Data for this exercise:
+ + + +
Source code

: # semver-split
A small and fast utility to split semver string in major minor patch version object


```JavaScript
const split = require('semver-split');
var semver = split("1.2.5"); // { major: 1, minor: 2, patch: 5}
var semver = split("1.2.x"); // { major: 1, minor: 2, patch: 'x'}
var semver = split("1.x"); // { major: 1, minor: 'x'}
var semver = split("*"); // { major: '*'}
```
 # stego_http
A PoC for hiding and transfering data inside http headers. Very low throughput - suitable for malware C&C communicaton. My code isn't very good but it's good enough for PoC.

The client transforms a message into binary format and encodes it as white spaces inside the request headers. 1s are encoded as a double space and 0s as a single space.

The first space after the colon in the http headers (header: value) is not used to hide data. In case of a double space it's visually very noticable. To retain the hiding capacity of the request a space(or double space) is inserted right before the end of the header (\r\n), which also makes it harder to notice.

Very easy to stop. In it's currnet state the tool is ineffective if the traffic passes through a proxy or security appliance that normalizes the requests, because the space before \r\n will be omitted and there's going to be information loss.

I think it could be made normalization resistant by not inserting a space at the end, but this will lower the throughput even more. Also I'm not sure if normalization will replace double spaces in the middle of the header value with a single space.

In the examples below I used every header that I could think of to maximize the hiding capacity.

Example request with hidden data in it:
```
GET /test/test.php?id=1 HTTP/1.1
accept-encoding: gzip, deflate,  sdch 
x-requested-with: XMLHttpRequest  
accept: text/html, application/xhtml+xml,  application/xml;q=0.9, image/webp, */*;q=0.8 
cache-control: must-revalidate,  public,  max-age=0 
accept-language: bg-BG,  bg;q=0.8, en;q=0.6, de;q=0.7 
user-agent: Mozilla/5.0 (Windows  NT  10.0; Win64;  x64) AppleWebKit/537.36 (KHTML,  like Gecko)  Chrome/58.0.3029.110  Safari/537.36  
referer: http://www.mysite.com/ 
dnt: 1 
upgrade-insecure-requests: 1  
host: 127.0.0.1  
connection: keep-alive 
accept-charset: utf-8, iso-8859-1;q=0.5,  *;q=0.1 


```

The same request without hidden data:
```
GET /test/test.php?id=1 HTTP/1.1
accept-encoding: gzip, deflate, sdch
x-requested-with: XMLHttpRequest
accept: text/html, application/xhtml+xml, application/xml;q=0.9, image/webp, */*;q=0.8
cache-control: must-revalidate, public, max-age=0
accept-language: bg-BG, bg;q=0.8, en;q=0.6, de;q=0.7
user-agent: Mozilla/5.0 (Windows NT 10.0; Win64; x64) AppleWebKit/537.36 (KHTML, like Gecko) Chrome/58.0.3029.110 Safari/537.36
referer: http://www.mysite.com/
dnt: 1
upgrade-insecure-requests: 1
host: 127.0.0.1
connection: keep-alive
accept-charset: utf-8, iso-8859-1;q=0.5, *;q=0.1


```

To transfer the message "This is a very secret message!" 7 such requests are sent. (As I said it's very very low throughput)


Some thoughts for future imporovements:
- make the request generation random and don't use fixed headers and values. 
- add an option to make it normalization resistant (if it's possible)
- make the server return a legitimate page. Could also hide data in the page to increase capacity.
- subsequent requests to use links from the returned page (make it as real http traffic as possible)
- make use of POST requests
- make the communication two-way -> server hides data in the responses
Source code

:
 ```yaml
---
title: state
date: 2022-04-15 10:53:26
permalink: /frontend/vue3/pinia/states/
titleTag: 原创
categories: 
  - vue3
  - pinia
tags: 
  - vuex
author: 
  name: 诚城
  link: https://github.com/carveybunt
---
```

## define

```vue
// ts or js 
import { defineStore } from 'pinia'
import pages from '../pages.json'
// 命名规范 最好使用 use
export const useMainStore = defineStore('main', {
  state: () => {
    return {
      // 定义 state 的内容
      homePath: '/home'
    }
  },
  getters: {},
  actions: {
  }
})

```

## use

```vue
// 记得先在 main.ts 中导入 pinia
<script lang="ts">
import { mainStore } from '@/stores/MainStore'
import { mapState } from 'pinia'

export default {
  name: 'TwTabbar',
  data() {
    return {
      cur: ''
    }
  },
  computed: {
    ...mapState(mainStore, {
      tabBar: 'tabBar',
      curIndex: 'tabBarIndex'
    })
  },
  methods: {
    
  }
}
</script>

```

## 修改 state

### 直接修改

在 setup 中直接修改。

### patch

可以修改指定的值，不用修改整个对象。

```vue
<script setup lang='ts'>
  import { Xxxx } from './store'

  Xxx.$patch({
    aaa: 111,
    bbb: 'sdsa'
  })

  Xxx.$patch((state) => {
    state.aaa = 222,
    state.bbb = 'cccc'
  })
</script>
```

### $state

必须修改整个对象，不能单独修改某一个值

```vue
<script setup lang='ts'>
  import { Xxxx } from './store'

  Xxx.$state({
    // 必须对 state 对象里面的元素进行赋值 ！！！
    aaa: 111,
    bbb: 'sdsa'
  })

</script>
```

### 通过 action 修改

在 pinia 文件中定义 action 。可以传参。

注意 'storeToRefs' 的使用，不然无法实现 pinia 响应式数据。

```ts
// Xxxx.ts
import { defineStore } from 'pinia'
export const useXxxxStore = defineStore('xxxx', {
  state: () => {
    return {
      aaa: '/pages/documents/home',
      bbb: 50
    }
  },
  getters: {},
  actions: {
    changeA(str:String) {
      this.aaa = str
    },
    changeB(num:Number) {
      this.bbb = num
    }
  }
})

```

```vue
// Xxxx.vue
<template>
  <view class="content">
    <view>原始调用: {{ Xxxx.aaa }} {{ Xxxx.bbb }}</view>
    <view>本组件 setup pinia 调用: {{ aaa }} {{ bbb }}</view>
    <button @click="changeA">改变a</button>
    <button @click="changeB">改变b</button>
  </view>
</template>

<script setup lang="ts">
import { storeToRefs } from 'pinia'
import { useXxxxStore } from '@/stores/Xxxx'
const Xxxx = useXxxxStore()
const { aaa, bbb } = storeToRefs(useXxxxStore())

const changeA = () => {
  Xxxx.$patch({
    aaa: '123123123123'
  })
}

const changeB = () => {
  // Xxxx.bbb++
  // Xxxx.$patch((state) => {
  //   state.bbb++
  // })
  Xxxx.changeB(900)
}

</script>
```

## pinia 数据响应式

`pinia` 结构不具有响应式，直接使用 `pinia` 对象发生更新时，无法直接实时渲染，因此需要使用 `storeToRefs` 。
+ + + +
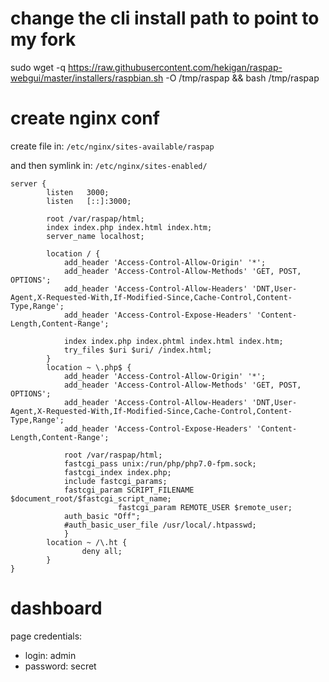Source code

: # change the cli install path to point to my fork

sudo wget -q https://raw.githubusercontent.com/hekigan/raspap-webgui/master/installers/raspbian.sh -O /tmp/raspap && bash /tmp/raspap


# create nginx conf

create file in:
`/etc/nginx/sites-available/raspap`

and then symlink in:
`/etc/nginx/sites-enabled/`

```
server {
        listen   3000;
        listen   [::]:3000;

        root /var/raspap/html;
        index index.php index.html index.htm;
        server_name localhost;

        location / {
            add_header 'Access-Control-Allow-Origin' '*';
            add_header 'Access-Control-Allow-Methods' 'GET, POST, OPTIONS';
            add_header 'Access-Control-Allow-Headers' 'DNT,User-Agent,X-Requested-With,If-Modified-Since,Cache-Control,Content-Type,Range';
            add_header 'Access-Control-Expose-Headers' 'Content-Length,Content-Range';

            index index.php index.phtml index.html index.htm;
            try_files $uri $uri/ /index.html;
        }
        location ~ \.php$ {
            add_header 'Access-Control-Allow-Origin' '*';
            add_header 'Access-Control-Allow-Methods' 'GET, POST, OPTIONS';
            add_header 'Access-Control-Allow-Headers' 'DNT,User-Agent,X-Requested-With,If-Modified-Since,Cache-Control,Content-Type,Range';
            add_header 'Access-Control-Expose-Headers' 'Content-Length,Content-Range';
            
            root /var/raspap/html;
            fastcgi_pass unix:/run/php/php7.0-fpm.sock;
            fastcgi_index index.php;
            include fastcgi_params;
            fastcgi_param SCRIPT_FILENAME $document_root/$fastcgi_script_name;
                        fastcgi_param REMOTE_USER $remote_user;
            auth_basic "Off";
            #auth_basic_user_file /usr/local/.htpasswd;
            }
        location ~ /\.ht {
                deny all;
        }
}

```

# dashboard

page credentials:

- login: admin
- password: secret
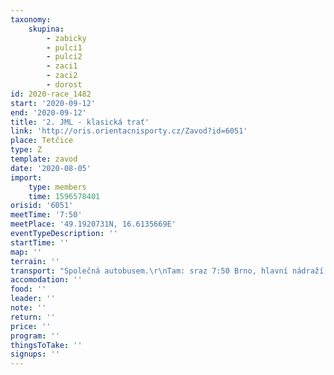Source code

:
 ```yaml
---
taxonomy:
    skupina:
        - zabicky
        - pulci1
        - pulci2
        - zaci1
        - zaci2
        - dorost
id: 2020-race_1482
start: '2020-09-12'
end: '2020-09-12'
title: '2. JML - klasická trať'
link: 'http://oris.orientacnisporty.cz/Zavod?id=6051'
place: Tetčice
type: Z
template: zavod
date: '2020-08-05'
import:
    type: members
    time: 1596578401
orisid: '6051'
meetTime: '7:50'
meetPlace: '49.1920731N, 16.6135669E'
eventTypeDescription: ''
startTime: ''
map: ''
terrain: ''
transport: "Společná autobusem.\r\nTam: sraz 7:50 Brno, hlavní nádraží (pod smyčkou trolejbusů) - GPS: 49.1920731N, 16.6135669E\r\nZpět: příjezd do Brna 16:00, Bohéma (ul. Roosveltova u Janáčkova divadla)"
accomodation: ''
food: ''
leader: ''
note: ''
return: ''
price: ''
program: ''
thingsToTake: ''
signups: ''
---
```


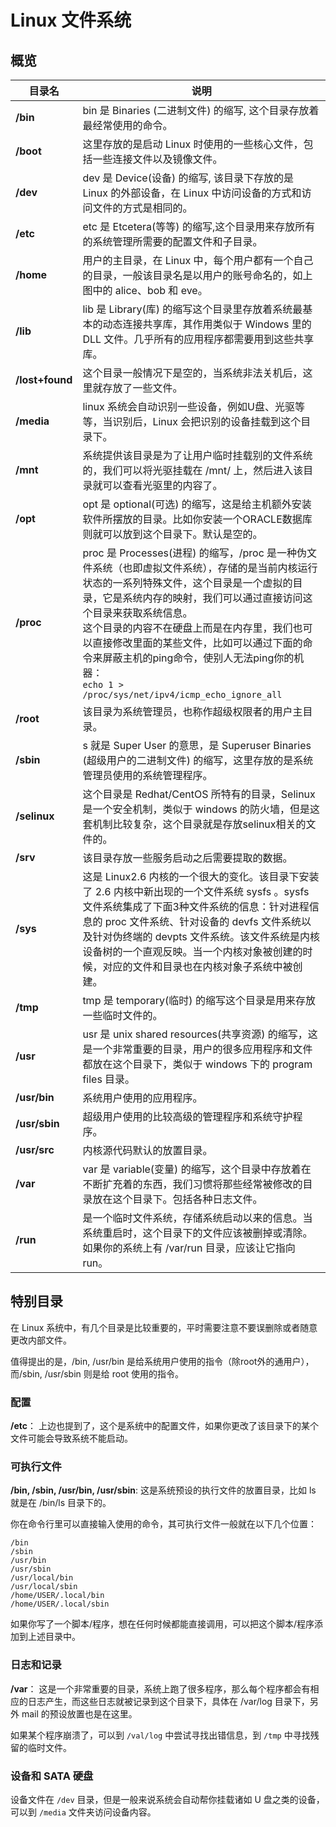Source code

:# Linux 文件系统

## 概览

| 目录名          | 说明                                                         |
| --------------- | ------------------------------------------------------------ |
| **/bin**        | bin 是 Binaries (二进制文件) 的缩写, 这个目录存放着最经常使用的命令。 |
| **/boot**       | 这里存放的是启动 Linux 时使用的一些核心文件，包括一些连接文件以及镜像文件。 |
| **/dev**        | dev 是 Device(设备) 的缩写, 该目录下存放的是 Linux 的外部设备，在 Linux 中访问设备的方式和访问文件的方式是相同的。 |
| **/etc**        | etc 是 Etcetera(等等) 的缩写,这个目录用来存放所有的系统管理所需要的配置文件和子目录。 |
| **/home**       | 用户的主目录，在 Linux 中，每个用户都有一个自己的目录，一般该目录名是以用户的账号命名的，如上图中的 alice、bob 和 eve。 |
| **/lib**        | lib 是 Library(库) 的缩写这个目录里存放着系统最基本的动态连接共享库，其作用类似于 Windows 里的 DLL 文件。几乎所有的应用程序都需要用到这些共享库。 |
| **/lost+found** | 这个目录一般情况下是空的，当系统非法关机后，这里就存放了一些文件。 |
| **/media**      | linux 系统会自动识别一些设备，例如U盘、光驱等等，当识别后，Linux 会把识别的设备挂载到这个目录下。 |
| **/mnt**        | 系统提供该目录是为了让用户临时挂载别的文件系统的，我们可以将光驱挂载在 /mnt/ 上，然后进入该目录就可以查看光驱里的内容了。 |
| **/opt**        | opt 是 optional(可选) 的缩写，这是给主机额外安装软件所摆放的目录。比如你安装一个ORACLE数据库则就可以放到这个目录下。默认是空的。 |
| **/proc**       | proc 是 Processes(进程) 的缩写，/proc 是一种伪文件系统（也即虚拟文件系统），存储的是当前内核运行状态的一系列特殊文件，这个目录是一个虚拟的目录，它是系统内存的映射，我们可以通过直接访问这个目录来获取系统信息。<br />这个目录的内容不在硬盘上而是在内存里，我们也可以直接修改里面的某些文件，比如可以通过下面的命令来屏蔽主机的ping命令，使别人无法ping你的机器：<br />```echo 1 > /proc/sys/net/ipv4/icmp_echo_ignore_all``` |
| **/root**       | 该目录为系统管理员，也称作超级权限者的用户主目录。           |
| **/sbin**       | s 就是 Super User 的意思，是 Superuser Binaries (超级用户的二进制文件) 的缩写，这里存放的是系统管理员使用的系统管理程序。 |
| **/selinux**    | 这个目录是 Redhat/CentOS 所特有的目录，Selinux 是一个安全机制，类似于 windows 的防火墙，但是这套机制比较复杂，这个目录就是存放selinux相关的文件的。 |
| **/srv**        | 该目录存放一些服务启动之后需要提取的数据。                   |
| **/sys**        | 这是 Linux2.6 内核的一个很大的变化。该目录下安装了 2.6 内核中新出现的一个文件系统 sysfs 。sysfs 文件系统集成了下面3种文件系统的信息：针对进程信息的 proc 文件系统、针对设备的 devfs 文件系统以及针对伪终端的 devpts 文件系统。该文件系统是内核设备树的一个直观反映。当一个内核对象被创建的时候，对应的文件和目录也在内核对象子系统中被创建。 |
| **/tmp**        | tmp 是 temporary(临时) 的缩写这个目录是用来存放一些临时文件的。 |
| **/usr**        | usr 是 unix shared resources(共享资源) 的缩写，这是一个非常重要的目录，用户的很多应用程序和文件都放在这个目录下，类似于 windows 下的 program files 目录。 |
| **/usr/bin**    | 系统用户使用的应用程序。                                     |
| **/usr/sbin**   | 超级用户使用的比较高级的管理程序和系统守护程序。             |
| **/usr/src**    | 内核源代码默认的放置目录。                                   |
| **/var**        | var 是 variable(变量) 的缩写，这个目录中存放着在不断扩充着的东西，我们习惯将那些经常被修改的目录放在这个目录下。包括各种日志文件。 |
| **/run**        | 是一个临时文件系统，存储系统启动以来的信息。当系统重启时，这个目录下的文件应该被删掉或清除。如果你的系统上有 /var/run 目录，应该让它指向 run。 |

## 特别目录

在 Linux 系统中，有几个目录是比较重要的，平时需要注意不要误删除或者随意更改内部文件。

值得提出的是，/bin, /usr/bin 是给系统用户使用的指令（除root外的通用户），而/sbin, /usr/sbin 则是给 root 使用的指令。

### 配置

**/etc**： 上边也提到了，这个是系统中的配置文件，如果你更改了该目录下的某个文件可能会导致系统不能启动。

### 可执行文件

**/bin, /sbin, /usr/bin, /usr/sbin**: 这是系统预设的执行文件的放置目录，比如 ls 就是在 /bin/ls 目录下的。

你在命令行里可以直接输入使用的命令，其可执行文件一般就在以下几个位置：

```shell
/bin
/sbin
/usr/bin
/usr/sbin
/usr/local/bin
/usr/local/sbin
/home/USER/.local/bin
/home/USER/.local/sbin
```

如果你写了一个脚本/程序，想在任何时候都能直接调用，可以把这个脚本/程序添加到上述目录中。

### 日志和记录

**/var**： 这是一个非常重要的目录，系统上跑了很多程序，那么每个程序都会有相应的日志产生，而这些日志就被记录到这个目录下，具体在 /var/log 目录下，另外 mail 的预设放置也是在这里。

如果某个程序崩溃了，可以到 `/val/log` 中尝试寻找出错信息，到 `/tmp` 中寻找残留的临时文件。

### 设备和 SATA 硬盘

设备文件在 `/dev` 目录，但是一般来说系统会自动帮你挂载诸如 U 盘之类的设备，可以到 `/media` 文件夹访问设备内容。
+ + + +
Copy out, from the listing above, every line that contains the word "raspap".

Problem solution:
sudo wget -q https://raw.githubusercontent.com/hekigan/raspap-webgui/master/installers/raspbian.sh -O /tmp/raspap && bash /tmp/raspap
`/etc/nginx/sites-available/raspap`
        root /var/raspap/html;
            root /var/raspap/html;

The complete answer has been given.